新規抗がんワクチン開発 県立医大が成果を発表
和歌山県立医科大学は16日、抗がん活性が強く免疫機能の司令塔である樹状細胞に、がん抗原ペプチドを選択的に送達させる新規抗がんワクチンの開発に成功したと発表した。同大学外科学第2講座(山上裕機教授)と県立医科大学先端医学研究所生体調節機構研究部(改正恒康教授)の共同研究。研究成果は2月18日に国際誌「British Journal of Cancer」(電子版)に掲載された。
和歌山市紀三井寺の同学で行われた記者発表で、同講座の水本有紀学内助教と同講座の勝田将裕准教授、同研究部の改正教授が出席し研究の成果を発表した。
がんに対する免疫療法が注目され、がん抗原ペプチドや免疫チェックポイント阻害剤が使用されているが、いまだ効果が十分でない。
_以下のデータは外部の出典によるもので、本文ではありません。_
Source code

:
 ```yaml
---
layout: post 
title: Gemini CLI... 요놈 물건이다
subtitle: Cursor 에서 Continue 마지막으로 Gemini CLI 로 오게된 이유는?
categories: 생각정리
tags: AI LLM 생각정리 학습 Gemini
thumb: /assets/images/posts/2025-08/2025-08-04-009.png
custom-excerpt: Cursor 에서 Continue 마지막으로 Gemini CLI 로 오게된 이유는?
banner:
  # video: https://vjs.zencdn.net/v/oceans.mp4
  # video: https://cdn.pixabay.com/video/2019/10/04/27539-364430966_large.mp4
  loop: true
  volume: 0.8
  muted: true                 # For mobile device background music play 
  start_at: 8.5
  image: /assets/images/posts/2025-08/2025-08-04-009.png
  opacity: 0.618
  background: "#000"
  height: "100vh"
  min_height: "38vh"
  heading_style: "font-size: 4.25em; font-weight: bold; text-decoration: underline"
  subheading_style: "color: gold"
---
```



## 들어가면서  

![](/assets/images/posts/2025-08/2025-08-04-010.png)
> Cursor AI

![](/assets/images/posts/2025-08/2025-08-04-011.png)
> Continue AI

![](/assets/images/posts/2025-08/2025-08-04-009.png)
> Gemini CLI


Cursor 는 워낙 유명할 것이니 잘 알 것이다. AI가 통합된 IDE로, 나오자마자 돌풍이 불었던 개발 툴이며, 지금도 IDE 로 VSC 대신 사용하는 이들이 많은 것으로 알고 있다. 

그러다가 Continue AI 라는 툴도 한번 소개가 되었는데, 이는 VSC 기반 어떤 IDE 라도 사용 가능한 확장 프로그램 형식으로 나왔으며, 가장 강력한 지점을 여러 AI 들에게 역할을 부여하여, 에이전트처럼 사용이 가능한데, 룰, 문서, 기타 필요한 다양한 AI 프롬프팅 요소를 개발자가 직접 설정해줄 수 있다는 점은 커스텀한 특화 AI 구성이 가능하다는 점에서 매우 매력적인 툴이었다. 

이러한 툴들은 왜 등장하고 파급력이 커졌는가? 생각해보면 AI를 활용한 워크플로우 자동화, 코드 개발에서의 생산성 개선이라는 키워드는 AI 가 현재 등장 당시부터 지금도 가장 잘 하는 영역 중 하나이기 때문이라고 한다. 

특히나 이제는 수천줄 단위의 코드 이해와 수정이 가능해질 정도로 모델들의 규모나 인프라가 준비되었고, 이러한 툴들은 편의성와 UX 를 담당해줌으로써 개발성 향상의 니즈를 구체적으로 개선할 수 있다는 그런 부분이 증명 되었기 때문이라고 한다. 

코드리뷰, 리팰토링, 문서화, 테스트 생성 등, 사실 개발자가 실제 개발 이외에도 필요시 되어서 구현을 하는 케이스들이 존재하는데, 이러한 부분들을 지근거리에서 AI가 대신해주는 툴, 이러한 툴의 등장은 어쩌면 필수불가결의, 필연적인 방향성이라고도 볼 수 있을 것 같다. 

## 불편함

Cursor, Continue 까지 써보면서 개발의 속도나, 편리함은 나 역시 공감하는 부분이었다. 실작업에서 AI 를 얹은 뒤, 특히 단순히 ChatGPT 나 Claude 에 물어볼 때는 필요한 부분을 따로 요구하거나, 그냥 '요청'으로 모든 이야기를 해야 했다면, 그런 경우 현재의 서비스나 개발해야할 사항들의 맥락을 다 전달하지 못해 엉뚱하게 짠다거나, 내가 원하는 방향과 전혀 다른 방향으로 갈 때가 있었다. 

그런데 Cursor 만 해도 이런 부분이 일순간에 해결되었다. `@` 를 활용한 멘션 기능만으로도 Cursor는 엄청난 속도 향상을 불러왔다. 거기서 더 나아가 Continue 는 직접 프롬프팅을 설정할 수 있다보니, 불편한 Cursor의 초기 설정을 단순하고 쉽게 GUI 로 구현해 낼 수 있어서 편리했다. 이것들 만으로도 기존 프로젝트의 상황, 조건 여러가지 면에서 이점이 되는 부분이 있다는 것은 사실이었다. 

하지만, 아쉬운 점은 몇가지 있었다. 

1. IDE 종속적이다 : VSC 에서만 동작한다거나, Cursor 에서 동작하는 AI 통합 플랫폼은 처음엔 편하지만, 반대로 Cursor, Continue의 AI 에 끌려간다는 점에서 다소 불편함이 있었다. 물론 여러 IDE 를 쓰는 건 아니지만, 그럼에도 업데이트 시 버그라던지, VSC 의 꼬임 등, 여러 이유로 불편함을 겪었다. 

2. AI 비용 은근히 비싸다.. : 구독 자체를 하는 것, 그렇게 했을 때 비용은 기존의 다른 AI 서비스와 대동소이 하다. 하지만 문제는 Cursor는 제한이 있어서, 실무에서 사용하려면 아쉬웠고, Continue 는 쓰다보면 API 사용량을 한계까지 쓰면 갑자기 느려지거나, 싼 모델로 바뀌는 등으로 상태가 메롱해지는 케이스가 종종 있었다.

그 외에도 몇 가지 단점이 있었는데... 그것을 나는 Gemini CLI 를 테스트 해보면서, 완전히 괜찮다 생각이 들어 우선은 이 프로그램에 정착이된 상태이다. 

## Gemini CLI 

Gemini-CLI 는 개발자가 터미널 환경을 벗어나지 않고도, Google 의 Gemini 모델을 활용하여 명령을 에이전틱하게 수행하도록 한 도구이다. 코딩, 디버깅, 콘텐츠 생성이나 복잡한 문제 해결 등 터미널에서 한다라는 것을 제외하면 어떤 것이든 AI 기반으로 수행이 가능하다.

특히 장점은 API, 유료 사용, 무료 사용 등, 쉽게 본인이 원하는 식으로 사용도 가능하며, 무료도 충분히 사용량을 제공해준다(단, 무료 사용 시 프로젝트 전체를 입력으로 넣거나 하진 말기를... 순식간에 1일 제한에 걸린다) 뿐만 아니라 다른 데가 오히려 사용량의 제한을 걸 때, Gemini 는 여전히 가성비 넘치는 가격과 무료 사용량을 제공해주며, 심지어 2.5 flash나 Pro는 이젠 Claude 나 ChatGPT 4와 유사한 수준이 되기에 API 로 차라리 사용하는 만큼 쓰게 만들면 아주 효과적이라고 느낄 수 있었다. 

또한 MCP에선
今回の研究では、がん細胞を退治する「細胞傷害性T細胞(キラーT細胞)」応答を誘導する活性が強い樹状細胞サブセット(ケモカイン受容体XCR1を発現する樹状細胞、XCR1陽性樹状細胞)に、がん抗原ペプチドを選択的に送達できる新規抗がんワクチンを作成し、その効果をマウスで実験した。
ワクチンは通常のがん抗原ペプチドよりも強力な抗がん効果を示し、免疫チェックポイント阻害剤(抗PD―1抗体)を併用して投与することで抗がん効果を相乗的に高めることができるという。
またXCR1陽性樹状細胞がヒトにも存在することから、今後は「ヒトXCL1」を介し「ヒトXCR1陽性樹状細胞」に送達させることで、より有効ながん免疫療法の開発が進むことが期待される。